Discuss the significance of functional foods and smart proteins in transforming India’s food system from caloric sufficiency to nutritional security. Examine the key challenges in this regard. (15M, 250 Words)

NFHS-5 shows 35.5% children stunted, 57% women anaemic, and over 74% Indians unable to afford a healthy diet. This demands a transition from calorie security to nutrient-rich, sustainable food systems, where functional foods and smart proteins play a critical role.

Significance of Functional Foods and Smart Proteins:
·        Addressing Dual Burden of Malnutrition: Functional foods such as zinc-enriched rice (IIRR), iron-fortified pearl millet (ICRISAT), and omega-3 milk tackle micronutrient gaps. Smart proteins (plant-based, fermentation-derived, cultivated meat) address protein deficiency, particularly in rural and low-income populations.
  • Sustainable Nutrition: Smart proteins require up to 90% less land and water, enabling climate-smart diets aligned with India’s NDCs.
  • Supporting Public Health Transition: As obesity and NCDs rise—24% of women and 22.9% of men overweight (NFHS-5)—functional foods enable preventive nutrition through fibre-, omega-, and micronutrient-rich diets.
  • Enhancing Agricultural Value Chains: Smart protein industries create new markets for pulses, millets, oilseeds, benefitting farmers and enabling diversification away from rice–wheat cycles.
  • Driving Innovation and Exports:  India already hosts 70+ startups with 377 smart protein products (2023).

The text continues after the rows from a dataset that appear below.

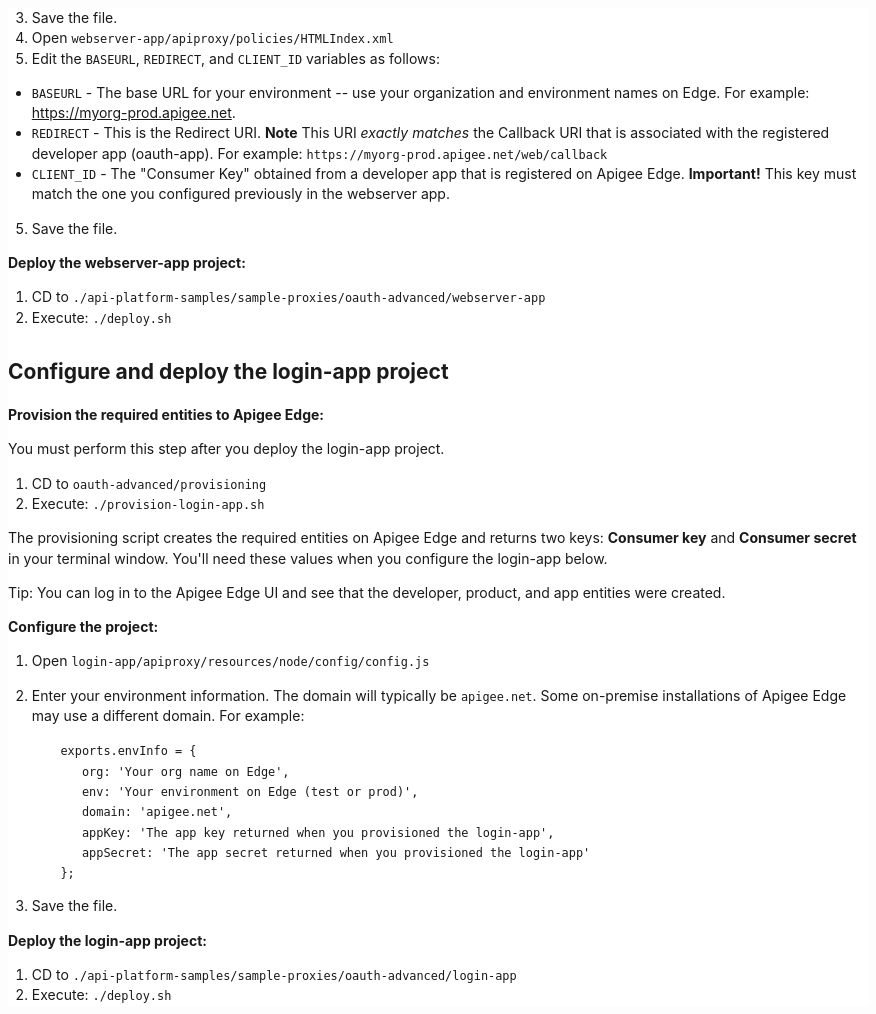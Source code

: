 3. Save the file.
3. Open `webserver-app/apiproxy/policies/HTMLIndex.xml`
4. Edit the `BASEURL`, `REDIRECT`, and `CLIENT_ID` variables as follows:

  * `BASEURL` - The base URL for your environment -- use your organization and environment names on Edge. For example: https://myorg-prod.apigee.net. 
  * `REDIRECT` - This is the Redirect URI. **Note** This URI *exactly matches* the Callback URI that is associated with the registered developer app (oauth-app). For example: `https://myorg-prod.apigee.net/web/callback`
  * `CLIENT_ID` - The "Consumer Key" obtained from a developer app that is registered on Apigee Edge. **Important!** This key  must match the one you configured previously in the webserver app. 
5. Save the file.

**Deploy the webserver-app project:**

1. CD to `./api-platform-samples/sample-proxies/oauth-advanced/webserver-app`
2. Execute: `./deploy.sh`

## Configure and deploy the login-app project

**Provision the required entities to Apigee Edge:**

You must perform this step after you deploy the login-app project.  

1. CD to `oauth-advanced/provisioning`
2. Execute: `./provision-login-app.sh`

The provisioning script creates the required entities on Apigee Edge and returns two keys: **Consumer key** and **Consumer secret** in your terminal window. You'll need these values when you configure the login-app below. 

Tip: You can log in to the Apigee Edge UI and see that the developer, product, and app entities were created. 

**Configure the project:**

1. Open `login-app/apiproxy/resources/node/config/config.js`

2. Enter your environment information. The domain will typically be `apigee.net`. Some on-premise installations of Apigee Edge may use a different domain. For example:

      ```
          exports.envInfo = {
             org: 'Your org name on Edge',
             env: 'Your environment on Edge (test or prod)',
             domain: 'apigee.net',
             appKey: 'The app key returned when you provisioned the login-app',
             appSecret: 'The app secret returned when you provisioned the login-app'
          };
      ```

3. Save the file. 

**Deploy the login-app project:**

1. CD to `./api-platform-samples/sample-proxies/oauth-advanced/login-app`
2. Execute: `./deploy.sh`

The global plant-based food market is projected to reach $85–240 billion by 2030, offering export and employment opportunities.

Key Challenges in this transformation:

  • Regulatory Gaps: FSSAI lacks clear guidelines on cultivated meat, precision-fermented proteins, safety standards, labelling, and certification.
  • Infrastructure Deficit: India has very limited fermentation and biomanufacturing capacity, slowing scale-up and commercialisation.
  • Affordability issue:  Healthy diets remain unaffordable for 74.1% of Indians; scepticism persists toward “lab-grown” foods.
  • Soil-Nutrition Disconnect: Over 95% of Indian soils are nitrogen-deficient, and widespread zinc deficiency reduces intrinsic nutrient content, feeding hidden hunger.
  • Fragmented Nutrition Governance: POSHAN Abhiyaan, ICDS, PDS, PM-POSHAN, and agriculture schemes lack integrated, district-level nutrition planning.

Measures needed:

  • Regulatory Clarity: Define safety protocols, labelling norms, and approval pathways for smart proteins and functional foods.
  • Build Biomanufacturing Infrastructure: Strengthen public–private partnerships for fermentation plants, pilot-scale bioreactors and food innovation labs
  • Nutrition-Sensitive Agriculture: Reform MSP/PDS to include pulses, millets (“Shree Anna”), tubers, and fortified foods.
  • Behavioural Change: Deploy campaigns (radio, games, school curriculum) to demystify smart proteins and promote balanced diets.

Conclusion:

With coherent regulation, infrastructure, farmer integration, and public awareness, India can realise a nutritional revolution that is climate-smart, equitable, and future-ready, moving from “food security” to true nutritional security.

‘+1’ Value Addition

  • ICRISAT’s iron-rich pearl millet increased iron absorption among adolescent girls by 30%.
  • 74.1% of Indians cannot afford a healthy diet as the cost of nutritious food rose 17% between 2017–2022
  • Singapore became the first country in the world (2020) to approve cultivated chicken for commercial sale after a rigorous safety evaluation.